Records excerpted from a collection:
········
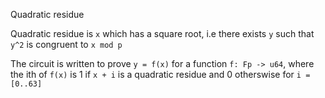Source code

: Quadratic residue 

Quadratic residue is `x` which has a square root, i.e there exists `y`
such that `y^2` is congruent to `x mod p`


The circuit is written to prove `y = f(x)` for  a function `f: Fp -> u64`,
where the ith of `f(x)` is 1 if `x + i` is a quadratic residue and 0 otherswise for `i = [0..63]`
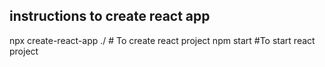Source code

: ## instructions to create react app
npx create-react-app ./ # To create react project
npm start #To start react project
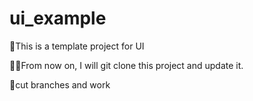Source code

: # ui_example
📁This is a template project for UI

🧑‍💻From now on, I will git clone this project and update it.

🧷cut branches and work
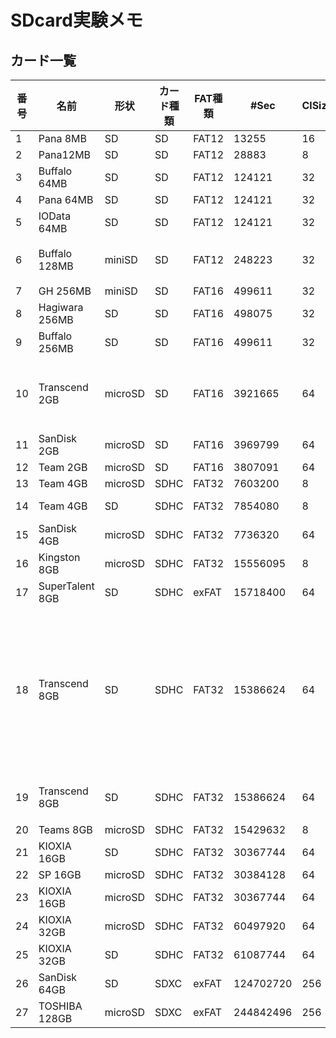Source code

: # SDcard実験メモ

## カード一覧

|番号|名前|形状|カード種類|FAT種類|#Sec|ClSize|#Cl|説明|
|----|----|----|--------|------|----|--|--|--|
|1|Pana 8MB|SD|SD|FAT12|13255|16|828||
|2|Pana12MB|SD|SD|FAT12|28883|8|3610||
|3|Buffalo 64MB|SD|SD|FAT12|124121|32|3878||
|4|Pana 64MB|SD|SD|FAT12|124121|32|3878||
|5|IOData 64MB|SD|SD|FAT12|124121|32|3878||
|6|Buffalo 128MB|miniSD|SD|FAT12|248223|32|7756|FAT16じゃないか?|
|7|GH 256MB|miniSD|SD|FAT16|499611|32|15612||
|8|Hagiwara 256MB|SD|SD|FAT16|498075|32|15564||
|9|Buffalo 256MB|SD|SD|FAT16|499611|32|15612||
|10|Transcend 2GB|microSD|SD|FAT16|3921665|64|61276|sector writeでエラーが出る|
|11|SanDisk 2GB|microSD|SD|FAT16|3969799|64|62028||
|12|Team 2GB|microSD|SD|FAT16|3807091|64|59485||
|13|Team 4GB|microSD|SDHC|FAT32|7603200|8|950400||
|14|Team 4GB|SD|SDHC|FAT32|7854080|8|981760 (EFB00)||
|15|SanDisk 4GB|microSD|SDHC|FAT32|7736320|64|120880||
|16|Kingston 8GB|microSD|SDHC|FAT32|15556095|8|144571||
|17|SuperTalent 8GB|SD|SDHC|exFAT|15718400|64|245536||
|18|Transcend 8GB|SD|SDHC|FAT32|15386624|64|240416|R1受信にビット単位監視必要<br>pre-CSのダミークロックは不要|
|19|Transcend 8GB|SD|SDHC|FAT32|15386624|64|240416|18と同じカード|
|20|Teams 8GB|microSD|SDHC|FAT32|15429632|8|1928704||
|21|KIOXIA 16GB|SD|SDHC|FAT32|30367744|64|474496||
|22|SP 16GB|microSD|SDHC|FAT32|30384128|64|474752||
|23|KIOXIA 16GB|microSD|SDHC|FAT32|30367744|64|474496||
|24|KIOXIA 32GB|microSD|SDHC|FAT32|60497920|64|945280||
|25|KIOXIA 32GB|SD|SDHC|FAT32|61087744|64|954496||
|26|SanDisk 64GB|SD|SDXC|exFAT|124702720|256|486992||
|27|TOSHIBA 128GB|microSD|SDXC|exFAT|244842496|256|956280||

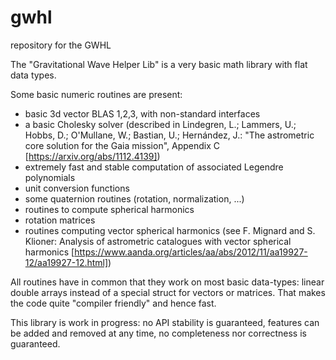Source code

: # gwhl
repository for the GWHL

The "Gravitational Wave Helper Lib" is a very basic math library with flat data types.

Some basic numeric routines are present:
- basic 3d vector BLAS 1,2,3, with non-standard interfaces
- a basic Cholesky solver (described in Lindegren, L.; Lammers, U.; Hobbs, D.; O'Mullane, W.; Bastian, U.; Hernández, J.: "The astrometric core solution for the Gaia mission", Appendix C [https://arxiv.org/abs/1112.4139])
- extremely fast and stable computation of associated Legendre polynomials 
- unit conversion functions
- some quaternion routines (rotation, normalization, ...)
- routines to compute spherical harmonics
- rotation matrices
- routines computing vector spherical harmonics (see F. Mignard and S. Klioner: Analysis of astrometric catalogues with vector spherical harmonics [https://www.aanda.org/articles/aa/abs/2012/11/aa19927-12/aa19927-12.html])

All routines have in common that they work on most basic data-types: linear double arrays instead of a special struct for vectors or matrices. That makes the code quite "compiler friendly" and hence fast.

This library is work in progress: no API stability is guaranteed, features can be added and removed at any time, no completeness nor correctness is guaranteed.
········
Exercise details: Your task is to restate word for word the lines from the top of the data to the line containing "project for UI", both ends included, with every picture left out.

Task solution:
Source code

: Quadratic residue 

Quadratic residue is `x` which has a square root, i.e there exists `y`
such that `y^2` is congruent to `x mod p`


The circuit is written to prove `y = f(x)` for  a function `f: Fp -> u64`,
where the ith of `f(x)` is 1 if `x + i` is a quadratic residue and 0 otherswise for `i = [0..63]`
Source code

: ## instructions to create react app
npx create-react-app ./ # To create react project
npm start #To start react project
Source code

: # ui_example
📁This is a template project for UI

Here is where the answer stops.